IMF chief Christine Lagarde has been
summoned by a French court to answer questions over alleged abuse of office
during her time as France's finance minister, her lawyer has said.

Ms Lagarde is to be questioned before a magistrate in May over her role in
the awarding of financial compensation to businessman Bernard Tapie in 2008.

Ms Lagarde, who took over as IMF chief in 2011, denies any wrongdoing.

Her apartment was searched last month as part of the ongoing
investigation.

As finance minister, Ms Lagarde referred Mr Tapie's long-running dispute with
bank Credit Lyonnais to an arbitration panel, which awarded him 400m euros
(£340m) damages.

Mr Tapie was a supporter of ex-President Nicolas Sarkozy.

Critics say she abused her authority but Ms Lagarde denies any
wrongdoing.

The IMF voiced their backing to Ms Lagarde in a statement last month, saying:
"The executive board continues to express its confidence in the managing
director's ability to effectively carry out her duties."


Ms Lagarde's flat was raided by French police in March, but she has not been
formally charged with any crime.

Her lawyer, Yves Repiquet, told the AFP news agency she would now "finally
have the opportunity to provide the court with explanations and clarifications
that will exonerate her of any criminal responsibility".

The BBC's Christian Fraser, in Paris, says investigators suspect Mr Tapie was
granted a deal in return for his support of President Sarkozy in the 2007
election.

There is speculation in France that Ms Lagarde could yet be placed under
formal investigation in this case, he adds.

The origins of the case date back 20 years.

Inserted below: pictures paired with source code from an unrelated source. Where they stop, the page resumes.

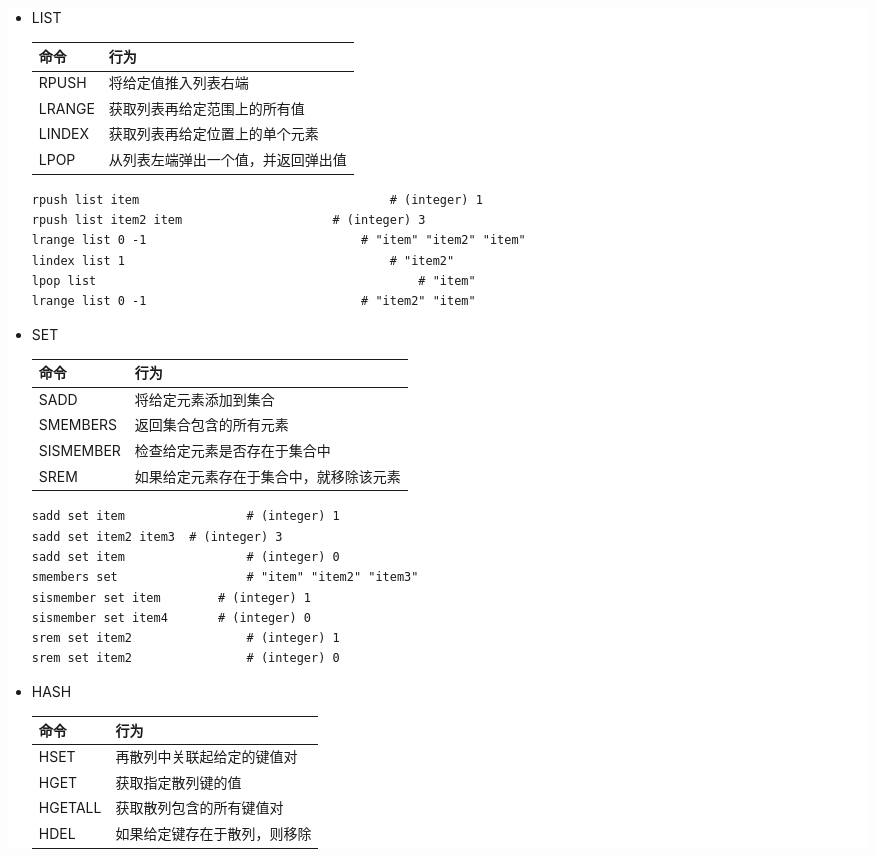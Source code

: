 - LIST

  | 命令   | 行为                               |
  | ------ | ---------------------------------- |
  | RPUSH  | 将给定值推入列表右端               |
  | LRANGE | 获取列表再给定范围上的所有值       |
  | LINDEX | 获取列表再给定位置上的单个元素     |
  | LPOP   | 从列表左端弹出一个值，并返回弹出值 |

  ```shell
  rpush list item									# (integer) 1
  rpush list item2 item						# (integer) 3
  lrange list 0 -1								# "item" "item2" "item" 
  lindex list 1										# "item2"
  lpop list												# "item"
  lrange list 0 -1								# "item2" "item"
  ```

- SET

  | 命令      | 行为                                   |
  | --------- | -------------------------------------- |
  | SADD      | 将给定元素添加到集合                   |
  | SMEMBERS  | 返回集合包含的所有元素                 |
  | SISMEMBER | 检查给定元素是否存在于集合中           |
  | SREM      | 如果给定元素存在于集合中，就移除该元素 |

  ```shell
  sadd set item					# (integer) 1
  sadd set item2 item3	# (integer) 3
  sadd set item					# (integer) 0
  smembers set					# "item" "item2" "item3"
  sismember set item		# (integer) 1
  sismember set item4		# (integer) 0
  srem set item2				# (integer) 1
  srem set item2				# (integer) 0
  ```

- HASH

  | 命令    | 行为                         |
  | ------- | ---------------------------- |
  | HSET    | 再散列中关联起给定的键值对   |
  | HGET    | 获取指定散列键的值           |
  | HGETALL | 获取散列包含的所有键值对     |
  | HDEL    | 如果给定键存在于散列，则移除 |
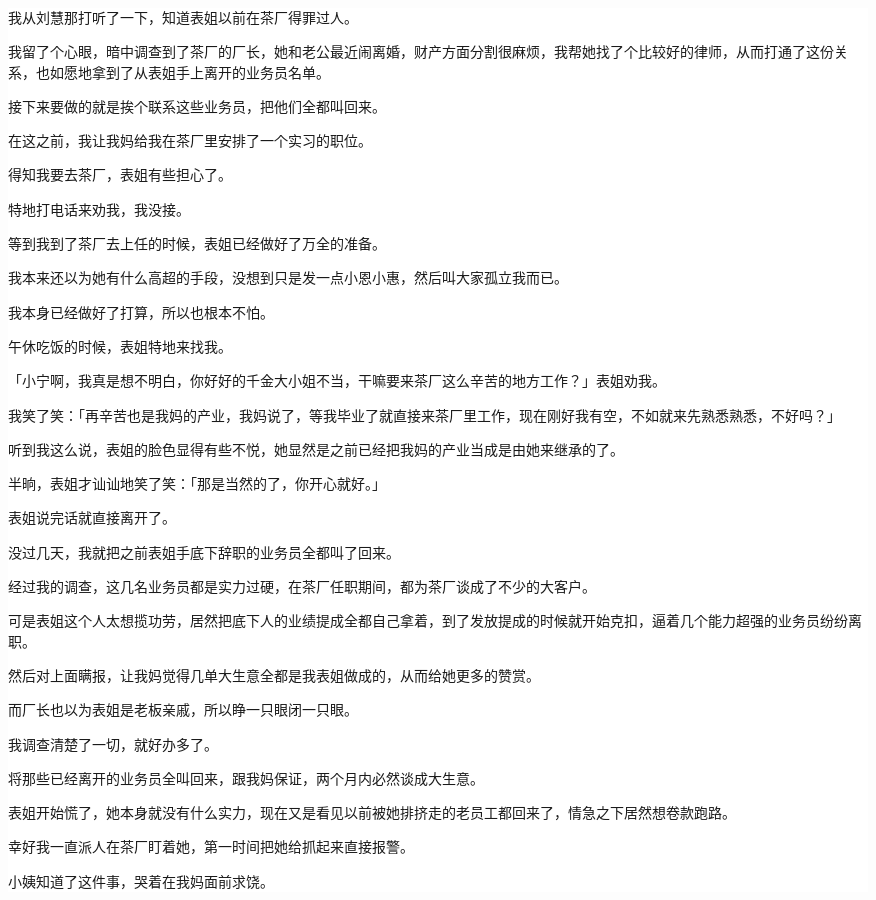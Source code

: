 
我从刘慧那打听了一下，知道表姐以前在茶厂得罪过人。


我留了个心眼，暗中调查到了茶厂的厂长，她和老公最近闹离婚，财产方面分割很麻烦，我帮她找了个比较好的律师，从而打通了这份关系，也如愿地拿到了从表姐手上离开的业务员名单。


接下来要做的就是挨个联系这些业务员，把他们全都叫回来。


在这之前，我让我妈给我在茶厂里安排了一个实习的职位。


得知我要去茶厂，表姐有些担心了。


特地打电话来劝我，我没接。


等到我到了茶厂去上任的时候，表姐已经做好了万全的准备。


我本来还以为她有什么高超的手段，没想到只是发一点小恩小惠，然后叫大家孤立我而已。


我本身已经做好了打算，所以也根本不怕。


午休吃饭的时候，表姐特地来找我。


「小宁啊，我真是想不明白，你好好的千金大小姐不当，干嘛要来茶厂这么辛苦的地方工作？」表姐劝我。


我笑了笑：「再辛苦也是我妈的产业，我妈说了，等我毕业了就直接来茶厂里工作，现在刚好我有空，不如就来先熟悉熟悉，不好吗？」


听到我这么说，表姐的脸色显得有些不悦，她显然是之前已经把我妈的产业当成是由她来继承的了。


半晌，表姐才讪讪地笑了笑：「那是当然的了，你开心就好。」  

表姐说完话就直接离开了。


没过几天，我就把之前表姐手底下辞职的业务员全都叫了回来。


经过我的调查，这几名业务员都是实力过硬，在茶厂任职期间，都为茶厂谈成了不少的大客户。


可是表姐这个人太想揽功劳，居然把底下人的业绩提成全都自己拿着，到了发放提成的时候就开始克扣，逼着几个能力超强的业务员纷纷离职。


然后对上面瞒报，让我妈觉得几单大生意全都是我表姐做成的，从而给她更多的赞赏。


而厂长也以为表姐是老板亲戚，所以睁一只眼闭一只眼。


我调查清楚了一切，就好办多了。


将那些已经离开的业务员全叫回来，跟我妈保证，两个月内必然谈成大生意。


表姐开始慌了，她本身就没有什么实力，现在又是看见以前被她排挤走的老员工都回来了，情急之下居然想卷款跑路。


幸好我一直派人在茶厂盯着她，第一时间把她给抓起来直接报警。


小姨知道了这件事，哭着在我妈面前求饶。
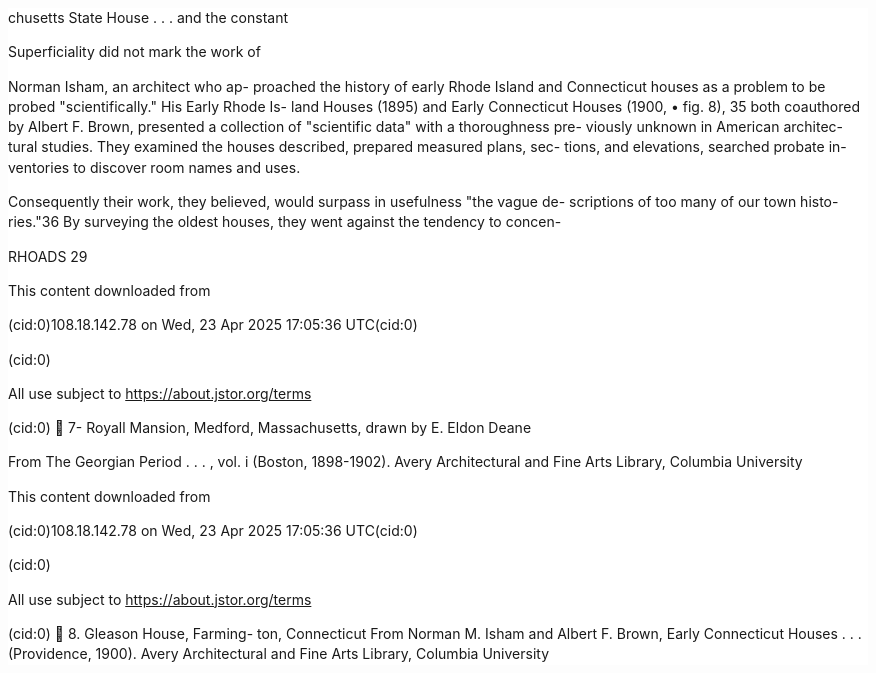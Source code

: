  chusetts State House . . . and the constant

 Superficiality did not mark the work of

 Norman Isham, an architect who ap-
 proached the history of early Rhode Island
 and Connecticut houses as a problem to be
 probed "scientifically." His Early Rhode Is-
 land Houses (1895) and Early Connecticut
 Houses (1900, • fig. 8), 35 both coauthored by
 Albert F. Brown, presented a collection of
 "scientific data" with a thoroughness pre-
 viously unknown in American architec-
 tural studies. They examined the houses
 described, prepared measured plans, sec-
 tions, and elevations, searched probate in-
 ventories to discover room names and uses.

 Consequently their work, they believed,
 would surpass in usefulness "the vague de-
 scriptions of too many of our town histo-
 ries."36 By surveying the oldest houses,
 they went against the tendency to concen-

 RHOADS 29

This content downloaded from 

(cid:0)108.18.142.78 on Wed, 23 Apr 2025 17:05:36 UTC(cid:0)

(cid:0) 

All use subject to https://about.jstor.org/terms

(cid:0)
 7- Royall Mansion, Medford,
 Massachusetts, drawn by E.
 Eldon Deane

 From The Georgian Period . . . , vol. i
 (Boston, 1898-1902). Avery
 Architectural and Fine Arts Library,
 Columbia University

This content downloaded from 

(cid:0)108.18.142.78 on Wed, 23 Apr 2025 17:05:36 UTC(cid:0)

(cid:0) 

All use subject to https://about.jstor.org/terms

(cid:0)
 8. Gleason House, Farming-
 ton, Connecticut
 From Norman M. Isham and Albert F.
 Brown, Early Connecticut Houses . . .
 (Providence, 1900). Avery
 Architectural and Fine Arts Library,
 Columbia University
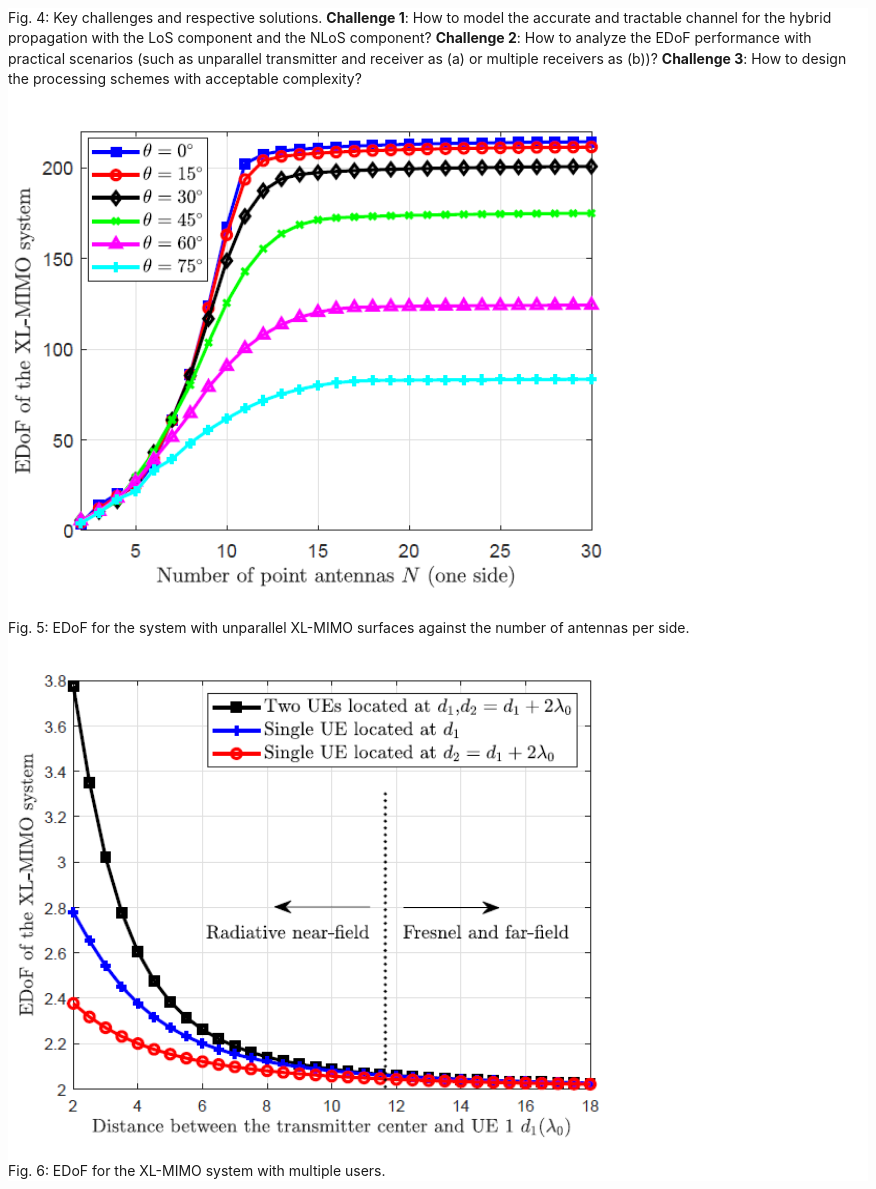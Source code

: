 Fig. 4: Key challenges and respective solutions. **Challenge 1**: How to model the accurate and tractable channel for the hybrid propagation with the LoS component and the NLoS component? **Challenge 2**: How to analyze the EDoF performance with practical scenarios (such as unparallel transmitter and receiver as (a) or multiple receivers as (b))? **Challenge 3**: How to design the processing schemes with acceptable complexity?

<br/><img src='/images/Paper/Paper2/Fig5.png' width = "600">

Fig. 5: EDoF for the system with unparallel XL-MIMO surfaces against the number of antennas per side.

<br/><img src='/images/Paper/Paper2/Fig6.png' width = "600">

Fig. 6: EDoF for the XL-MIMO system with multiple users.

Continue reading the main story
Bernard Tapie case



  • 1993: Credit Lyonnais bank handles sale of Adidas, in which
    Bernard Tapie is a majority stakeholder
  • 1993-2007: Court battle drags on as Mr Tapie claims Credit
    Lyonnais undervalued the sale and that he was cheated following the winding-up
    of the once publicly-owned bank
  • 2007: Mr Tapie, a former Socialist, switches to support
    Nicolas Sarkozy in the presidential election. Ms Lagarde, Mr Sarkozy's finance
    minister, intervenes in the Tapie case to order binding arbitration
  • 2008: Special panel of judges rules Mr Tapie should receive
    damages of 285m euros (400m after interest added)
  • 2011: Public prosecutor recommends judicial investigation
    into her actions
  • March 2013: French police search Lagarde's Paris
    apartment
  • April 2013: Lagarde receives summons to appear before
    magistrate for questioning

Mr Tapie, who has long been active in French business,
sporting and political circles, sued Credit Lyonnais over its handling of the
sale in 1993 of sportswear brand Adidas, in which he was a majority
stakeholder.

After years in the courts, the case was referred by Ms Lagarde to an
arbitration panel in 2007 and she approved its decision to award
damages.
Public money
Critics said the case should not have been settled by private arbitration,
since public money was at stake in the bank, which was part-owned by the
state.

The settlement Mr Tapie received is believed to be a far greater sum than he
would likely have received from the courts.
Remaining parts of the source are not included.